Asserting that the over-reliance of transportation on foreign oil was “one of the most devastating policy failures of our time”, Pataki said that if electric drive penetration reaches only 3% to 7% by the end of the decade as many forecasts suggest, “we will have failed”.
To achieve 40% penetration by the end of the decade, Pataki said that we needed to focus on A, B, and C (times two): automobiles; batteries; customers and charging infrastructure.
Incentivize the market on all three of these spaces and the market will change consumer behavior. The consumer is ready to go, but they have to have the product and the ability to use the product.—Governor Pataki
Pataki suggested some approaches:
Autos. Incentivize auto manufacturers, for example, by exempting the profits resulting from the sale of the first 10 million vehicles that deliver more than 75 mpg from any corporate taxes.
Batteries. Incentivize the battery makers.
Consumers and Charging. The current $7,500 tax credit for purchasing an advanced vehicle is wonderful if you have a great accountant or tax lawyer, Pataki said, “but if you are an ordinary consumer, what do you do?” Pataki suggested converting the tax credit to a rebate, for three years or for five. “Incentivize the consumer and you will see demand spike.”
On infrastructure, you have to have the infrastructure, and we have to change the regulatory requirements. We need an interactive grid to make this work. We have to change the regulatory requirements to recognize the investments in the smart grid that have to be made. Right now we are operating with a grid that was not adequate at middle of the last century.
In a subsequent plenary talk, Mary Ann Wright, VP and Managing Director, Johnson Controls Business Accelerator for Advanced Energy Storage Solutions, said that the significant investments in the electric drive and battery industry made last year through ARRA were a great first step, but that those investments needed to be leveraged with ongoing supportive policies, particularly in demand creation.
The challenge is demand creation.

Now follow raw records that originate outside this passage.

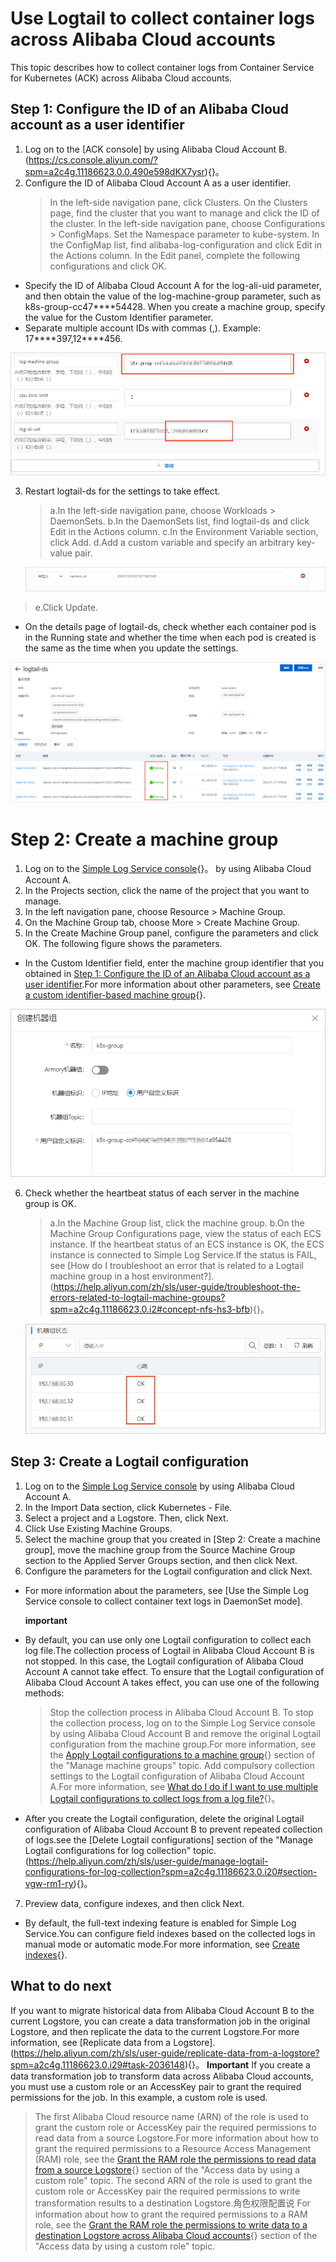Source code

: # Use Logtail to collect container logs across Alibaba Cloud accounts

This topic describes how to collect container logs from Container Service for Kubernetes (ACK) across Alibaba Cloud accounts.

## Step 1: Configure the ID of an Alibaba Cloud account as a user identifier

1. Log on to the [ACK console] by using Alibaba Cloud Account B.(https://cs.console.aliyun.com/?spm=a2c4g.11186623.0.0.490e598dKX7ysr){}。
2. Configure the ID of Alibaba Cloud Account A as a user identifier.
   > In the left-side navigation pane, click Clusters.
   > On the Clusters page, find the cluster that you want to manage and click the ID of the cluster.
   > In the left-side navigation pane, choose Configurations > ConfigMaps.
   > Set the Namespace parameter to kube-system. In the ConfigMap list, find alibaba-log-configuration and click Edit in the Actions column.
   > In the Edit panel, complete the following configurations and click OK.

- Specify the ID of Alibaba Cloud Account A for the log-ali-uid parameter, and then obtain the value of the log-machine-group parameter, such as k8s-group-cc47\*\*\*\*54428. When you create a machine group, specify the value for the Custom Identifier parameter.
- Separate multiple account IDs with commas (,). Example: 17\***\*397,12\*\***456.

![image.png](./img/contnierlog2.png)

3. Restart logtail-ds for the settings to take effect.

   > a.In the left-side navigation pane, choose Workloads > DaemonSets.
   > b.In the DaemonSets list, find logtail-ds and click Edit in the Actions column.
   > c.In the Environment Variable section, click Add.
   > d.Add a custom variable and specify an arbitrary key-value pair.

   ![image.png](./img/contnierlog6.png)

> e.Click Update.

- On the details page of logtail-ds, check whether each container pod is in the Running state and whether the time when each pod is created is the same as the time when you update the settings.

![image.png](./img/contnierlog3.png)

# Step 2: Create a machine group

1. Log on to the [Simple Log Service console](https://account.alibabacloud.com/login/login.htm?oauth_callback=https://sls.console.aliyun.com/?spm=a2c4g.11186623.0.0.490e598dKX7ysr){}。 by using Alibaba Cloud Account A.
2. In the Projects section, click the name of the project that you want to manage.
3. In the left navigation pane, choose Resource > Machine Group.
4. On the Machine Group tab, choose More > Create Machine Group.
5. In the Create Machine Group panel, configure the parameters and click OK. The following figure shows the parameters.

- In the Custom Identifier field, enter the machine group identifier that you obtained in [Step 1: Configure the ID of an Alibaba Cloud account as a user identifier](./aliyunAcountlog.md).For more information about other parameters, see [Create a custom identifier-based machine group](https://help.aliyun.com/zh/sls/user-guide/create-a-custom-identifier-based-machine-group?spm=a2c4g.11186623.0.i1#concept-gyy-k3q-zdb){}.

![image.png](./img/contnierlog4.png)

6. Check whether the heartbeat status of each server in the machine group is OK.

   > a.In the Machine Group list, click the machine group.
   > b.On the Machine Group Configurations page, view the status of each ECS instance.
   > If the heartbeat status of an ECS instance is OK, the ECS instance is connected to Simple Log Service.If the status is FAIL, see [How do I troubleshoot an error that is related to a Logtail machine group in a host environment?].(https://help.aliyun.com/zh/sls/user-guide/troubleshoot-the-errors-related-to-logtail-machine-groups?spm=a2c4g.11186623.0.i2#concept-nfs-hs3-bfb){}。

   ![image.png](./img/contnierlog5.png)

## Step 3: Create a Logtail configuration

1. Log on to the [Simple Log Service console](https://sls.console.aliyun.com/?spm=a2c4g.11186623.0.0.1eae598dLCgNTM) by using Alibaba Cloud Account A.
2. In the Import Data section, click Kubernetes - File.
3. Select a project and a Logstore. Then, click Next.
4. Click Use Existing Machine Groups.
5. Select the machine group that you created in [Step 2: Create a machine group], move the machine group from the Source Machine Group section to the Applied Server Groups section, and then click Next.
6. Configure the parameters for the Logtail configuration and click Next.

- For more information about the parameters, see [Use the Simple Log Service console to collect container text logs in DaemonSet mode].

  **important**

- By default, you can use only one Logtail configuration to collect each log file.The collection process of Logtail in Alibaba Cloud Account B is not stopped. In this case, the Logtail configuration of Alibaba Cloud Account A cannot take effect. To ensure that the Logtail configuration of Alibaba Cloud Account A takes effect, you can use one of the following methods:
  > Stop the collection process in Alibaba Cloud Account B. To stop the collection process, log on to the Simple Log Service console by using Alibaba Cloud Account B and remove the original Logtail configuration from the machine group.For more information, see the [Apply Logtail configurations to a machine group](https://help.aliyun.com/zh/sls/user-guide/manage-machine-groups?spm=a2c4g.11186623.0.i19#section-gqq-rp1-ry){} section of the "Manage machine groups" topic.
  > Add compulsory collection settings to the Logtail configuration of Alibaba Cloud Account A.For more information, see [What do I do if I want to use multiple Logtail configurations to collect logs from a log file?](https://help.aliyun.com/zh/sls/user-guide/what-do-i-do-if-i-want-to-use-multiple-logtail-configurations-to-collect-logs-from-a-log-file?spm=a2c4g.11186623.0.i21#concept-2180900){}。
- After you create the Logtail configuration, delete the original Logtail configuration of Alibaba Cloud Account B to prevent repeated collection of logs.see the [Delete Logtail configurations] section of the "Manage Logtail configurations for log collection" topic.(https://help.aliyun.com/zh/sls/user-guide/manage-logtail-configurations-for-log-collection?spm=a2c4g.11186623.0.i20#section-vgw-rm1-ry){}。

7. Preview data, configure indexes, and then click Next.

- By default, the full-text indexing feature is enabled for Simple Log Service.You can configure field indexes based on the collected logs in manual mode or automatic mode.For more information, see [Create indexes](https://help.aliyun.com/zh/sls/user-guide/create-indexes?spm=a2c4g.11186623.0.i24#task-jqz-v55-cfb){}.

## What to do next

If you want to migrate historical data from Alibaba Cloud Account B to the current Logstore, you can create a data transformation job in the original Logstore, and then replicate the data to the current Logstore.For more information, see [Replicate data from a Logstore].(https://help.aliyun.com/zh/sls/user-guide/replicate-data-from-a-logstore?spm=a2c4g.11186623.0.i29#task-2036148){}。
**Important** If you create a data transformation job to transform data across Alibaba Cloud accounts, you must use a custom role or an AccessKey pair to grant the required permissions for the job. In this example, a custom role is used.

> The first Alibaba Cloud resource name (ARN) of the role is used to grant the custom role or AccessKey pair the required permissions to read data from a source Logstore.For more information about how to grant the required permissions to a Resource Access Management (RAM) role, see the [Grant the RAM role the permissions to read data from a source Logstore](https://help.aliyun.com/zh/sls/user-guide/access-data-by-using-a-custom-role?spm=a2c4g.11186623.0.i37#section-wms-rsm-fgd){} section of the "Access data by using a custom role" topic.
> The second ARN of the role is used to grant the custom role or AccessKey pair the required permissions to write transformation results to a destination Logstore.角色权限配置说 For information about how to grant the required permissions to a RAM role, see the [Grant the RAM role the permissions to write data to a destination Logstore across Alibaba Cloud accounts](https://help.aliyun.com/zh/sls/user-guide/access-data-by-using-a-custom-role?spm=a2c4g.11186623.0.i41#section-5y6-5dk-etx){} section of the "Access data by using a custom role" topic.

If you build it, they aren’t coming. Gasoline is too cheap.—Mary Ann Wright
If you add up all the US battery capacity planned between now and 2015 announced as a result of ARRA funding, Wright said, you find about 4 million units of capacity.
Demand is about 2 million. That’s a problem. Almost 70% of that is in Michigan, but only 40% of demand [is projected to be] in North America. We have a catywumpus market equation going now.—Mary Ann Wright
Wright also called for ongoing support for R&D investment, as “the Pacific Rim is not standing still.”